When you have to split a command-line, for example to call Popen
, the best practice seems to be
subprocess.Popen(shlex.split(cmd), ...
but RTFM
The
shlex
class makes it easy to write lexical analyzers for simple syntaxes resembling that of the Unix shell ...
So, what's the correct way on win32? And what about quote parsing and POSIX vs non-POSIX mode?
There is no valid command-line splitting function so far in the Python stdlib for Windows/multi-platform so far. (Mar 2016)

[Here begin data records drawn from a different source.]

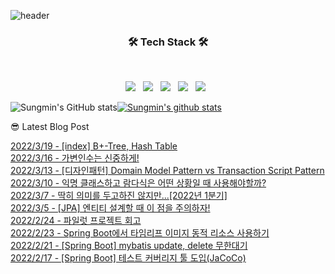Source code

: 

![header](https://capsule-render.vercel.app/api?type=waving&color=gradient&height=300&section=header&text=Sungmin_github😀&fontSize=70)

<h3 align="center"><b>🛠 Tech Stack 🛠</b></h3>
</br>
<p align="center">
<img src="https://img.shields.io/badge/JavaScript-F7DF1E?style=flat-square&logo=JavaScript&logoColor=white"/></a> &nbsp
<img src="https://img.shields.io/badge/Node.js-339933?style=flat-square&logo=Node.js&logoColor=white"/></a> &nbsp
<!-- <img src="https://img.shields.io/badge/Android-3DDC84?style=flat-square&logo=Android&logoColor=white"/></a> &nbsp -->
<img src="https://img.shields.io/badge/MongoDB-47A248?style=flat-square&logo=MongoDB&logoColor=white"/></a> &nbsp 
<img src="https://img.shields.io/badge/MySQL-4479A1?style=flat-square&logo=MySQL&logoColor=white"/></a> &nbsp 
<img src="https://img.shields.io/badge/Amazon AWS-232F3E?style=flat-square&logo=Amazon%20AWS&logoColor=white"/></a> &nbsp </p>


![Sungmin's GitHub stats](https://github-readme-stats.vercel.app/api?username=sungmin69355&show_icons=true&theme=radical)[![Sungmin's github stats](https://github-readme-stats.vercel.app/api/top-langs/?username=sungmin69355&show_icons=true&hide_border=true&title_color=004386&icon_color=004386&layout=compact)](https://github.com/sungmin69355)

😎 Latest Blog Post

[2022/3/19 - [index] B+-Tree, Hash Table](https://applepick.tistory.com/155) <br>
[2022/3/16 - 가변인수는 신중하게!](https://applepick.tistory.com/154) <br>
[2022/3/13 - [디자인패턴] Domain Model Pattern vs Transaction Script Pattern](https://applepick.tistory.com/153) <br>
[2022/3/10 - 익명 클래스하고 람다식은 어떤 상황일 때 사용해야할까?](https://applepick.tistory.com/152) <br>
[2022/3/7 - 딱히 의미를 두고하진 않지만...[2022년 1분기]](https://applepick.tistory.com/151) <br>
[2022/3/5 - [JPA] 엔티티 설계할 때 이 점을 주의하자!](https://applepick.tistory.com/150) <br>
[2022/2/24 - 파일럿 프로젝트 회고](https://applepick.tistory.com/149) <br>
[2022/2/23 - Spring Boot에서 타임리프 이미지 동적 리소스 사용하기](https://applepick.tistory.com/148) <br>
[2022/2/21 - [Spring Boot] mybatis update, delete 무한대기](https://applepick.tistory.com/147) <br>
[2022/2/17 - [Spring Boot] 테스트 커버리지 툴 도입(JaCoCo)](https://applepick.tistory.com/146) <br>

So in short for subprocess.Popen .call
etc. best do like:
if sys.platform == 'win32':
args = cmd
else:
args = shlex.split(cmd)
subprocess.Popen(args, ...)
On Windows the split is not necessary for either values of shell
option and internally Popen just uses subprocess.list2cmdline
to again re-join the split arguments :-) .
With option shell=True
the shlex.split
is not necessary on Unix either.
Split or not, on Windows for starting .bat
or .cmd
scripts (unlike .exe .com) you need to include the file extension explicitely - unless shell=True
.
shlex.split(cmd, posix=0)
retains backslashes in Windows paths, but it doesn't understand quoting & escaping right. Its not very clear what the posix=0 mode of shlex is good for at all - but 99% it certainly seduces Windows/cross-platform programmers ...
Windows API exposes ctypes.windll.shell32.CommandLineToArgvW
:
Parses a Unicode command line string and returns an array of pointers to the command line arguments, along with a count of such arguments, in a way that is similar to the standard C run-time argv and argc values.

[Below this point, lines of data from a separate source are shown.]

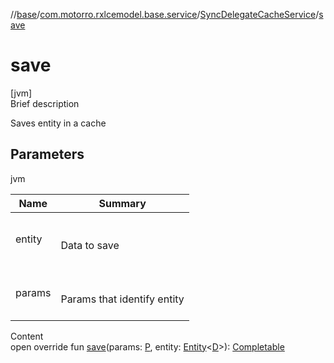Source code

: //[base](../../index.md)/[com.motorro.rxlcemodel.base.service](../index.md)/[SyncDelegateCacheService](index.md)/[save](save.md)



# save  
[jvm]  
Brief description  


Saves entity in a cache



## Parameters  
  
jvm  
  
|  Name|  Summary| 
|---|---|
| entity| <br><br>Data to save<br><br>
| params| <br><br>Params that identify entity<br><br>
  
  
Content  
open override fun [save](save.md)(params: [P](index.md), entity: [Entity](../../com.motorro.rxlcemodel.base.entity/-entity/index.md)<[D](index.md)>): [Completable](http://reactivex.io/RxJava/2.x/javadoc/io/reactivex/Completable.html)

def win_CommandLineToArgvW(cmd):
import ctypes
nargs = ctypes.c_int()
ctypes.windll.shell32.CommandLineToArgvW.restype = ctypes.POINTER(ctypes.c_wchar_p)
lpargs = ctypes.windll.shell32.CommandLineToArgvW(unicode(cmd), ctypes.byref(nargs))

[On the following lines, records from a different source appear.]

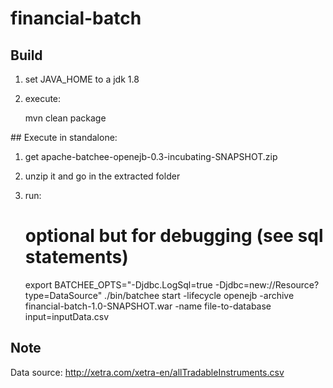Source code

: # financial-batch

## Build

1. set JAVA_HOME to a jdk 1.8
2. execute:


    mvn clean package

## Execute in standalone:

1. get apache-batchee-openejb-0.3-incubating-SNAPSHOT.zip
2. unzip it and go in the extracted folder
3. run:


    # optional but for debugging (see sql statements)
    export BATCHEE_OPTS="-Djdbc.LogSql=true -Djdbc=new://Resource?type=DataSource"
    ./bin/batchee start -lifecycle openejb -archive financial-batch-1.0-SNAPSHOT.war -name file-to-database input=inputData.csv


## Note

Data source: http://xetra.com/xetra-en/allTradableInstruments.csv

args = [lpargs[i] for i in range(nargs.value)]
if ctypes.windll.kernel32.LocalFree(lpargs):
raise AssertionError
return args
However that function CommandLineToArgvW
is bogus - or just weakly similar to the mandatory standard C argv & argc
parsing:
>>> win_CommandLineToArgvW('aaa"bbb""" ccc')
[u'aaa"bbb"""', u'ccc']
>>> win_CommandLineToArgvW('"" aaa"bbb""" ccc')
[u'', u'aaabbb" ccc']
>>>
C:\scratch>python -c "import sys;print(sys.argv)" aaa"bbb""" ccc
['-c', 'aaabbb"', 'ccc']
C:\scratch>python -c "import sys;print(sys.argv)" "" aaa"bbb""" ccc
['-c', '', 'aaabbb"', 'ccc']
Watch http://bugs.python.org/issue1724822 for possibly future additions in the Python lib. (The mentioned function on "fisheye3" server doesn't really work correct.)
Valid Windows command-line splitting is rather crazy. E.g. try \ \\ \" \\"" \\\"aaa """"
...
My current candidate function for cross-platform command-line splitting is the following function which I consider for Python lib proposal. Its multi-platform; its ~10x faster than shlex, which does single-char stepping and streaming; and also respects pipe-related characters (unlike shlex). It stands a list of tough real-shell-tests already on Windows & Linux bash, plus the legacy posix test patterns of test_shlex
.
Interested in feedback about remaining bugs.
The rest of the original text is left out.